§ **Your instructions**
In the data below, which lines hold the word "tangential"? Copy them.

··· Supplied data ···

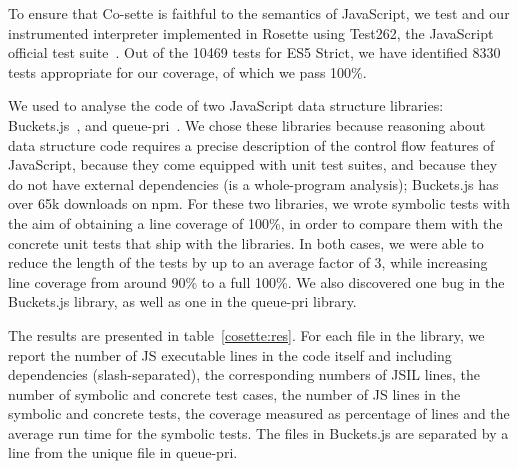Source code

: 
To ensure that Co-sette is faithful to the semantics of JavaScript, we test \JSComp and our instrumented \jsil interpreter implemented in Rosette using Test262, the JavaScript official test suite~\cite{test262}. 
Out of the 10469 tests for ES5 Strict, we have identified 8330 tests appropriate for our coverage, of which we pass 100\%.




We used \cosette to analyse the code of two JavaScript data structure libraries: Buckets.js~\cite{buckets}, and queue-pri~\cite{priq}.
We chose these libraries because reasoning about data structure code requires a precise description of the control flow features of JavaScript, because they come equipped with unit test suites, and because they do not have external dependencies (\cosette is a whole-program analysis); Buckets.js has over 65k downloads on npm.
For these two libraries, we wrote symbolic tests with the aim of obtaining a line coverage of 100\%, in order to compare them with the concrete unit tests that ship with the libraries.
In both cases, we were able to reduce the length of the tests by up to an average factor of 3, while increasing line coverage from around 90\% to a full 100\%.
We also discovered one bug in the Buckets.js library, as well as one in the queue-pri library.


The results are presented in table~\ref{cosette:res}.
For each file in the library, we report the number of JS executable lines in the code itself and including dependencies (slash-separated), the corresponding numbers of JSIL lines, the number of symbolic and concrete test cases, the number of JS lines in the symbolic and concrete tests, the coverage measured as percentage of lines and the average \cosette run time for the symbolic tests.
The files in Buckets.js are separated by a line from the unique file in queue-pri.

···
··· Supplied data ···

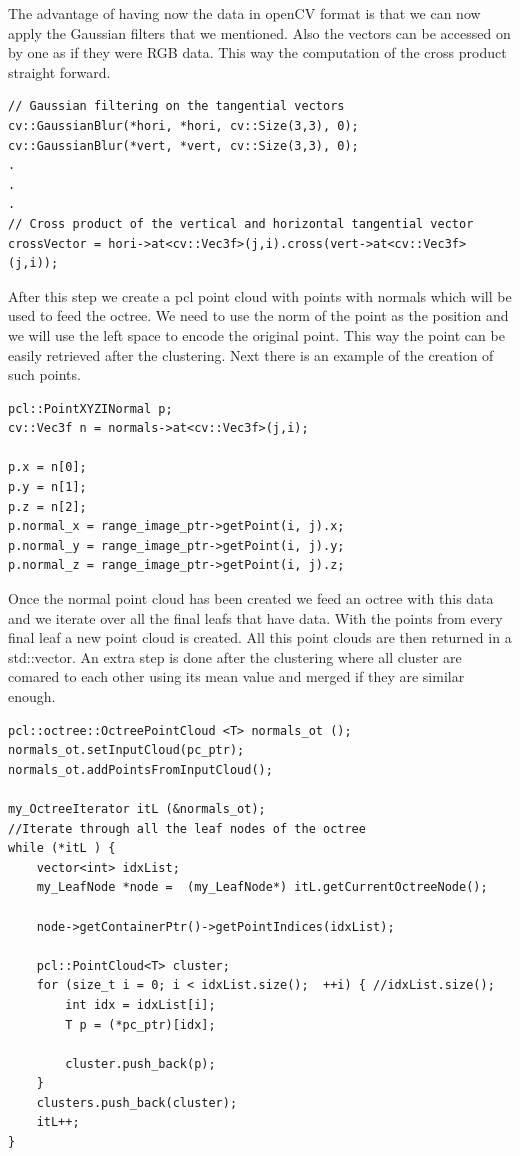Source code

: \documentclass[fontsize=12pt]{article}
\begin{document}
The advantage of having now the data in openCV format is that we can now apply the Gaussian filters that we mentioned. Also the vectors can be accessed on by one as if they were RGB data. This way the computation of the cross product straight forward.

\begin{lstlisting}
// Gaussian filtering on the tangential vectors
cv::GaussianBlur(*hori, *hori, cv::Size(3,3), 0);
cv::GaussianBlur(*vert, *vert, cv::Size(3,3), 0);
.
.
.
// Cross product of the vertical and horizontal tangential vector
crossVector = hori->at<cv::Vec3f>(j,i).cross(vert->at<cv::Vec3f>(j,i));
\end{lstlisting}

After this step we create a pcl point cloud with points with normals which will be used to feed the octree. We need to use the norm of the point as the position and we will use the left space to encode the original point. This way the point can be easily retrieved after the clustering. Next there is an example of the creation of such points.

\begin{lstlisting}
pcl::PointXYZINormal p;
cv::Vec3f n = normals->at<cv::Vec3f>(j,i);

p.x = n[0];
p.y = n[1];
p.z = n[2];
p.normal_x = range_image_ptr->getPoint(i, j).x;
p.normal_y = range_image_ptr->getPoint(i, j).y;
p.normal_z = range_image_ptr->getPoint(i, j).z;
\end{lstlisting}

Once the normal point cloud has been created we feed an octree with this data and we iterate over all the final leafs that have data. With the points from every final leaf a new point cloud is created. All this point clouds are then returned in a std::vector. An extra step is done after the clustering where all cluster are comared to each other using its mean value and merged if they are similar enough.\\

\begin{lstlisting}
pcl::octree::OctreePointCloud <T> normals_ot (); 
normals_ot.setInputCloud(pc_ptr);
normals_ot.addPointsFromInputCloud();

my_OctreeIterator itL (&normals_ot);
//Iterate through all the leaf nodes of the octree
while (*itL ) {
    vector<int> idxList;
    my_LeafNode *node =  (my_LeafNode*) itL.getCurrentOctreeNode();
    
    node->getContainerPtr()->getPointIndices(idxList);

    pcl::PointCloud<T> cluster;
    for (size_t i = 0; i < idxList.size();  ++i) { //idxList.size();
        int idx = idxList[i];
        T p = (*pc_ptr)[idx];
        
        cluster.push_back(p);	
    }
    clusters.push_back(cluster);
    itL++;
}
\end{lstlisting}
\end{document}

···
··· Supplied data ···

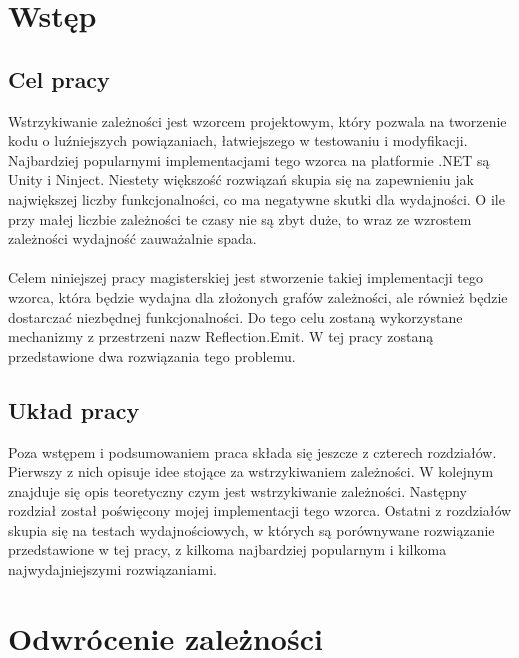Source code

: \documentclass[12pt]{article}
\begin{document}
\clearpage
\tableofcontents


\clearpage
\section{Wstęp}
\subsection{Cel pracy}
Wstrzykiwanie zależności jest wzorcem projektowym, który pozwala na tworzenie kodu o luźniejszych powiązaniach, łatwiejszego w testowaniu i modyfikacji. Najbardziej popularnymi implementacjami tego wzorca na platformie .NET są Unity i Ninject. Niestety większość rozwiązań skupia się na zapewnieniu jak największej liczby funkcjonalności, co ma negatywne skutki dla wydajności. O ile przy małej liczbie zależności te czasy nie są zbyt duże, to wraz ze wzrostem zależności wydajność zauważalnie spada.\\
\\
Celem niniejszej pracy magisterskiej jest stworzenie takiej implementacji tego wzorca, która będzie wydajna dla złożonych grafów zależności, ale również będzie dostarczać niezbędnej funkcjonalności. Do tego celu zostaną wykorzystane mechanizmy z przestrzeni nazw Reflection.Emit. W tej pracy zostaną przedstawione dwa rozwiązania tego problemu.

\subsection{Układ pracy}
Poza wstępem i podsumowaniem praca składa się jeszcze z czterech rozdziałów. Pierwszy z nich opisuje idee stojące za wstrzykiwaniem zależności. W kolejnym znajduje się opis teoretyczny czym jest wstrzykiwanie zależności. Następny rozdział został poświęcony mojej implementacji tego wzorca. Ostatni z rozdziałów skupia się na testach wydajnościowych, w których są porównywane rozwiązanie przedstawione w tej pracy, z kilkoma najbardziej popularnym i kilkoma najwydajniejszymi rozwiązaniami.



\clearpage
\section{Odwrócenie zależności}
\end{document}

···

§ **Exercise output**
// Gaussian filtering on the tangential vectors
// Cross product of the vertical and horizontal tangential vector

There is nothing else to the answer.